When little Dhruvan Gopi was taken by his parents to a New Jersey urgent care center, they never imagined he was suffering acute liver failure at just 7 weeks old. The shocking discovery set off a race to keep him alive long enough to receive a seldom-performed risky organ transplant at Manhattan’s Mount Sinai Hospital.
Over the next few days, he was rushed between hospitals in New Jersey and New York, his blood stopped clotting, his parents were warned he might not survive the night, and a large team of specialists converged around his crib.

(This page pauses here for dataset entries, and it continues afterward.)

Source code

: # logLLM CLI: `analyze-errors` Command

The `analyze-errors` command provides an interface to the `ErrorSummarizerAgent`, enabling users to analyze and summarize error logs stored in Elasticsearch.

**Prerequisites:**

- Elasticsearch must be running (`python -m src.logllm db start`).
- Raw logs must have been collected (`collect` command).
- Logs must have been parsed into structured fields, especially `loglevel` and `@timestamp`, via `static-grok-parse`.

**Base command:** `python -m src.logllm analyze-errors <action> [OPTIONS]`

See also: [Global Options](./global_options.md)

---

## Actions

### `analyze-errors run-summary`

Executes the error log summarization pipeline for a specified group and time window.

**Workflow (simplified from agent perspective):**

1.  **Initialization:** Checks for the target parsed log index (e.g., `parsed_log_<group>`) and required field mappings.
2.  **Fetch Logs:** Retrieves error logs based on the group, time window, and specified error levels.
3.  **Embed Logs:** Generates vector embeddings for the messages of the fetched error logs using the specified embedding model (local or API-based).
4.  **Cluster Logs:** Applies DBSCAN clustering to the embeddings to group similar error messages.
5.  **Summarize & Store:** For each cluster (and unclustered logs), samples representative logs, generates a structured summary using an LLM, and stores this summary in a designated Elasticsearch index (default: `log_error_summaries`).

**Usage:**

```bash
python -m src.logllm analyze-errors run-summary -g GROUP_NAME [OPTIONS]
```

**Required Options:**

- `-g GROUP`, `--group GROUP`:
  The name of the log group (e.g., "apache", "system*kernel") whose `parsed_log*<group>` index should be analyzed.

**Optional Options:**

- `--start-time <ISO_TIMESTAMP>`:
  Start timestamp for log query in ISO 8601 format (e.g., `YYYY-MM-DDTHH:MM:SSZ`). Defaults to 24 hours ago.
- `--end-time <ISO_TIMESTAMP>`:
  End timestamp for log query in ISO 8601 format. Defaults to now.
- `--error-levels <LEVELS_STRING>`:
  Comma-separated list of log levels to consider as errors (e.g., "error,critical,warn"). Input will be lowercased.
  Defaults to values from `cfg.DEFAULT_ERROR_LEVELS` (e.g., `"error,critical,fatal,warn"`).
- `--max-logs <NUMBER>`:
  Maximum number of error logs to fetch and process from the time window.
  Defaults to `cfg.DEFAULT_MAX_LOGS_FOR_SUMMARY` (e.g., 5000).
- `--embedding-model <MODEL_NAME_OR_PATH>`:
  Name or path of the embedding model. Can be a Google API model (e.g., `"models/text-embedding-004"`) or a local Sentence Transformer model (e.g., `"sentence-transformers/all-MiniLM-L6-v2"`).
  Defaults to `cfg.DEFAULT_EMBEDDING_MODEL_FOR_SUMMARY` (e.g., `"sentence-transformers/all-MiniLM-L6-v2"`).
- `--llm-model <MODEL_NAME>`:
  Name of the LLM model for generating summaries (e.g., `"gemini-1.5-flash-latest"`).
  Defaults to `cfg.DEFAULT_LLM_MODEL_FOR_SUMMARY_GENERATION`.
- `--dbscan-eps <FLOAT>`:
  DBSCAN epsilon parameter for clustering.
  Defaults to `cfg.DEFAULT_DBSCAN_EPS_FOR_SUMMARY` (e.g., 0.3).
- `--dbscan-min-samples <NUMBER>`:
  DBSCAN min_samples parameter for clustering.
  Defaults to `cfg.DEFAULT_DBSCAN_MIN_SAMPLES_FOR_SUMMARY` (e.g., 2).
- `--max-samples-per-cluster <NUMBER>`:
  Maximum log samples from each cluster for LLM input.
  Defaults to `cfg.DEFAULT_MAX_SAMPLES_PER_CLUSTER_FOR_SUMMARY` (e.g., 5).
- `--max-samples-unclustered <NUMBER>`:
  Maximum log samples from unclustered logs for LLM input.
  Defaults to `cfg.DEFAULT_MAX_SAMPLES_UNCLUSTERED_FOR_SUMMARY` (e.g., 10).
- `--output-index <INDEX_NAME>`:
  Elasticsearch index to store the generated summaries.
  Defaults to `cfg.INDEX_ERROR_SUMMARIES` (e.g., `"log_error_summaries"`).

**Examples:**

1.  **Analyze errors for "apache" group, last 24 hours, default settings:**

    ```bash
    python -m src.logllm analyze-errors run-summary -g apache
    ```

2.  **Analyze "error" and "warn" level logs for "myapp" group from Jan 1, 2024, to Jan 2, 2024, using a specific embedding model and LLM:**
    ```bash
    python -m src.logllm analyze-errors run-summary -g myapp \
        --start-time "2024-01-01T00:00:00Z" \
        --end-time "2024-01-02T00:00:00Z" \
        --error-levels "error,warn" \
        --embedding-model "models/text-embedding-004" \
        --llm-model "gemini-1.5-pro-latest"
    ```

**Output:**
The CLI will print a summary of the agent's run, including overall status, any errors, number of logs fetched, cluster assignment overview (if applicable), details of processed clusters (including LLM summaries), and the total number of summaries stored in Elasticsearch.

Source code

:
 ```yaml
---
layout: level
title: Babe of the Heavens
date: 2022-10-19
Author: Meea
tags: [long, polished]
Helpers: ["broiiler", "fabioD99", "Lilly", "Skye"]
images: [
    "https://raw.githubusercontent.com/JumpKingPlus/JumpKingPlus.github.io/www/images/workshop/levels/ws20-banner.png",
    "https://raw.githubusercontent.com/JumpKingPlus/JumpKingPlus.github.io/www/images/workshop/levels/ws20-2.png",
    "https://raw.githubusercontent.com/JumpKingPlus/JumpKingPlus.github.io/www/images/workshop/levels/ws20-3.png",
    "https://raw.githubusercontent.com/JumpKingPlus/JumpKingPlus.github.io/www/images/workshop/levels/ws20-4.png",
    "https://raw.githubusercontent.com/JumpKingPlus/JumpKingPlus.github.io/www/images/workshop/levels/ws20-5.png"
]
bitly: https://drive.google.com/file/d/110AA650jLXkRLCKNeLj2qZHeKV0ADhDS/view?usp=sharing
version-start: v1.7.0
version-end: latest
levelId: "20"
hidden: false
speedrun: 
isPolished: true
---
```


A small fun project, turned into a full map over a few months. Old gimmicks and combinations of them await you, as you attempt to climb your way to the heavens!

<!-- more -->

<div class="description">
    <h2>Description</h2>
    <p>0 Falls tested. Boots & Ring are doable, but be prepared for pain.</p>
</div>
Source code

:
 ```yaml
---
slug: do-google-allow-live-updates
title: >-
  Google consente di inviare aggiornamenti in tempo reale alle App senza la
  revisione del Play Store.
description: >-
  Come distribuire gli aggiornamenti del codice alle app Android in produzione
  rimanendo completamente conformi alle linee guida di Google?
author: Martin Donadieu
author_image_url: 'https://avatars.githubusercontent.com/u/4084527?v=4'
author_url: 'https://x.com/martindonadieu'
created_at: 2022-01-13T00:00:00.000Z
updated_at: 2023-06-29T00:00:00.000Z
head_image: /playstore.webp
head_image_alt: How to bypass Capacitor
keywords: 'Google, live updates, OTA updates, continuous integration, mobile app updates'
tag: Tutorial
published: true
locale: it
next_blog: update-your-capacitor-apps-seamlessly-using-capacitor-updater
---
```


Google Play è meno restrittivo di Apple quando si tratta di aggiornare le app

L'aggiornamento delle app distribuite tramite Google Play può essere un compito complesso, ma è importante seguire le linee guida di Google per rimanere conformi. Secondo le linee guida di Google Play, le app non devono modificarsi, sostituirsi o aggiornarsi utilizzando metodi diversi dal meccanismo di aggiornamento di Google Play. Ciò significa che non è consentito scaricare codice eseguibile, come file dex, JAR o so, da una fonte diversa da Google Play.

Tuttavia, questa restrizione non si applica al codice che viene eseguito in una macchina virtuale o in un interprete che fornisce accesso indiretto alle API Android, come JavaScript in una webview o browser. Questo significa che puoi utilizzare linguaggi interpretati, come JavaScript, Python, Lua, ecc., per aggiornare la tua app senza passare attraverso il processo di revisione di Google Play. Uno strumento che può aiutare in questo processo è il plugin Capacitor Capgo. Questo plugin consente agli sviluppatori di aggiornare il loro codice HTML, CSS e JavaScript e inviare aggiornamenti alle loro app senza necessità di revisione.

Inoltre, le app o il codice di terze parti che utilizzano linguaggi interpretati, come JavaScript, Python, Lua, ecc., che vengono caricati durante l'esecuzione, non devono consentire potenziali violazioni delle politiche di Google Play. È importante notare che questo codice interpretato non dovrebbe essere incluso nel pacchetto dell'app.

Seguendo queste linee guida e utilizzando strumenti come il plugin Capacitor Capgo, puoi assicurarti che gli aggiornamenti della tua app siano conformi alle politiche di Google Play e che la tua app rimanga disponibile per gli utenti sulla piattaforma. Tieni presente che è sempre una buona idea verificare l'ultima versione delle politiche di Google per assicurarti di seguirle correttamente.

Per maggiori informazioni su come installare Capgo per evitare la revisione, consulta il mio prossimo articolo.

The doctors didn’t yet even understand why a baby who had seemed perfectly healthy just a week earlier was suddenly fighting for his life.

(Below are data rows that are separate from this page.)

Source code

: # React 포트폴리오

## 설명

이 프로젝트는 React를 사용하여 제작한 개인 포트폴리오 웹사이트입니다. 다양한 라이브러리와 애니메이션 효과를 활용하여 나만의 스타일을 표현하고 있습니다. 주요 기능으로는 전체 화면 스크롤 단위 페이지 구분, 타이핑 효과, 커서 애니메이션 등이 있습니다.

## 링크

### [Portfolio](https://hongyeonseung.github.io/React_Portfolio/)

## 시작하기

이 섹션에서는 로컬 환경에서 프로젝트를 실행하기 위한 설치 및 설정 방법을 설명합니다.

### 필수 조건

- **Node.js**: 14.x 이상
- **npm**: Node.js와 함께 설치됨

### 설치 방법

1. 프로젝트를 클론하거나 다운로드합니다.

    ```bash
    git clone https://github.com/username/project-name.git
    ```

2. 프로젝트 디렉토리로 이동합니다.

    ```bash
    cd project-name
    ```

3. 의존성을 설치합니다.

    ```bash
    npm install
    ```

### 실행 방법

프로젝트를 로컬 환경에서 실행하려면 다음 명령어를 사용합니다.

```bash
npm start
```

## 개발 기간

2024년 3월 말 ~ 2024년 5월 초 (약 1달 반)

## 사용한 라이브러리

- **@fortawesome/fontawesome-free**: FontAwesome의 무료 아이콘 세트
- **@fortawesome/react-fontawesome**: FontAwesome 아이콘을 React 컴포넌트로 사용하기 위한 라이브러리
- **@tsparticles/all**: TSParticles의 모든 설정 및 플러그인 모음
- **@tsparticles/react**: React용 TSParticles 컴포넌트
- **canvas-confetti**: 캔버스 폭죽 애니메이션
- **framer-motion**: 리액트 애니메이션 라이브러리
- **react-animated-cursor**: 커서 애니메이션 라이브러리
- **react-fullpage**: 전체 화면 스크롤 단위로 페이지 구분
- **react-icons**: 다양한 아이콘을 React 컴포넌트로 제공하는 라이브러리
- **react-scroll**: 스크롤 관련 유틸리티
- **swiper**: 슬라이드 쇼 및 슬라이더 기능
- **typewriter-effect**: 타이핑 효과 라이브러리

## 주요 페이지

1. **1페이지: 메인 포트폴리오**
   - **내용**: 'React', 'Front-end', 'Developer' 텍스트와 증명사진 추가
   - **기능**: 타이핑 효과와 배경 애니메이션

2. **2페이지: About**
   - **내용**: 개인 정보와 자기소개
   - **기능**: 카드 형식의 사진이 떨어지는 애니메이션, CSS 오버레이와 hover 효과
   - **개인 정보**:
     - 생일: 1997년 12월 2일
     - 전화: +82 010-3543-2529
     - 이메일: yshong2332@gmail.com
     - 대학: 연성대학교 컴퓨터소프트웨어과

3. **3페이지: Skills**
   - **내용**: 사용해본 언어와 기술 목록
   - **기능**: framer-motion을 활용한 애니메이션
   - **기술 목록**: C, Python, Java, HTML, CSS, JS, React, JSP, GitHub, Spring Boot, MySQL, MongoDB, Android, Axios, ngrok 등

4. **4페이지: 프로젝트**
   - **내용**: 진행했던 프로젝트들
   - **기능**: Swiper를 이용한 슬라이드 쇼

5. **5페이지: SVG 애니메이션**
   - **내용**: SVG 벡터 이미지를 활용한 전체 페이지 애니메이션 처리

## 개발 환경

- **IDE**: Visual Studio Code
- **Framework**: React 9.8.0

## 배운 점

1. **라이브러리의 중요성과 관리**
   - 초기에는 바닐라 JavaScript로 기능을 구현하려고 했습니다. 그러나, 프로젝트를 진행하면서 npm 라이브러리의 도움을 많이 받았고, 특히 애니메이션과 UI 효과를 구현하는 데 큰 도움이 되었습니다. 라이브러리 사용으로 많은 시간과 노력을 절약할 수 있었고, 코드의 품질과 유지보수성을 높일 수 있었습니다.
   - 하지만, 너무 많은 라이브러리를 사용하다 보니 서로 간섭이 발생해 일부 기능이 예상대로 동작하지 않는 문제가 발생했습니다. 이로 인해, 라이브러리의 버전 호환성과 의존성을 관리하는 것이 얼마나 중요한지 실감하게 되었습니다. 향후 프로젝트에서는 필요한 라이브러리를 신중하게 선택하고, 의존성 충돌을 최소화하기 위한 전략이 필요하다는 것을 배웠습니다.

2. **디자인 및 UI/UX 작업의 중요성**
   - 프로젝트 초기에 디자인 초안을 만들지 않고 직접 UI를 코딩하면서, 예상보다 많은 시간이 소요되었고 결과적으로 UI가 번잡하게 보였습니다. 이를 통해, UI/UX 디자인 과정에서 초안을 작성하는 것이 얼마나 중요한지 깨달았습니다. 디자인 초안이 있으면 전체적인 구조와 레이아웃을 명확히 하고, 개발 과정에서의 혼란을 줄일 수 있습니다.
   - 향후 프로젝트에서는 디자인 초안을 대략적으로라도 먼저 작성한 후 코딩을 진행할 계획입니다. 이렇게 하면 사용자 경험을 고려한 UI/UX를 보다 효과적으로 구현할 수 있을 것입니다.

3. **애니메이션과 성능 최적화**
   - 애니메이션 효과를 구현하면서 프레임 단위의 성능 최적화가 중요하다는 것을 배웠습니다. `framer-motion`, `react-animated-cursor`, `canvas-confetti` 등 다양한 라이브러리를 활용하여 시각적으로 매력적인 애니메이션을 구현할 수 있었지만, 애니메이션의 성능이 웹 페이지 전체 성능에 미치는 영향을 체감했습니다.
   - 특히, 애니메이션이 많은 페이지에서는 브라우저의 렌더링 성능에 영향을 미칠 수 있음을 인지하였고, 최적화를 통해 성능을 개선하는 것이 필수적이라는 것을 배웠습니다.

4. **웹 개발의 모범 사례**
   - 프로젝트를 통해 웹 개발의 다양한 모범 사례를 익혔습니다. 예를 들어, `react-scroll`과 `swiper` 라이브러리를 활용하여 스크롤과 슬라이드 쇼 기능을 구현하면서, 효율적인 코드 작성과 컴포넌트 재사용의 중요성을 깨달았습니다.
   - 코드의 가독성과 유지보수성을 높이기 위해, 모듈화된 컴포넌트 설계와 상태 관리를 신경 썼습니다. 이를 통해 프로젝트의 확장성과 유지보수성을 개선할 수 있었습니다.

He would later be discovered to be suffering from an incredibly rare newly discovered genetic disease.
First signs of trouble
Dhruvan was born on Oct. 15, 2024, to Gopi and Prabha Subramanian, who live in Edison, N.J. “He was fine for six weeks,” recalled Gopi, a software engineer from Chennai in Southern India.
Then one Tuesday in late November, things changed. His urine was dark in color and he began throwing up. His parents brought him to their local urgent care clinic, expecting to be back home in a few hours.
But staffers there sent them to a local emergency room, where doctors found the infant’s liver numbers to be way off. He was transferred to St. Peter’s University Hospital, where he had been born less than two months earlier. There he was treated for a urinary tract infection, but his liver tests kept looking worse. His blood stopped clotting properly. His platelets and red blood cells were dropping, forcing doctors to transfuse him just to keep him stable.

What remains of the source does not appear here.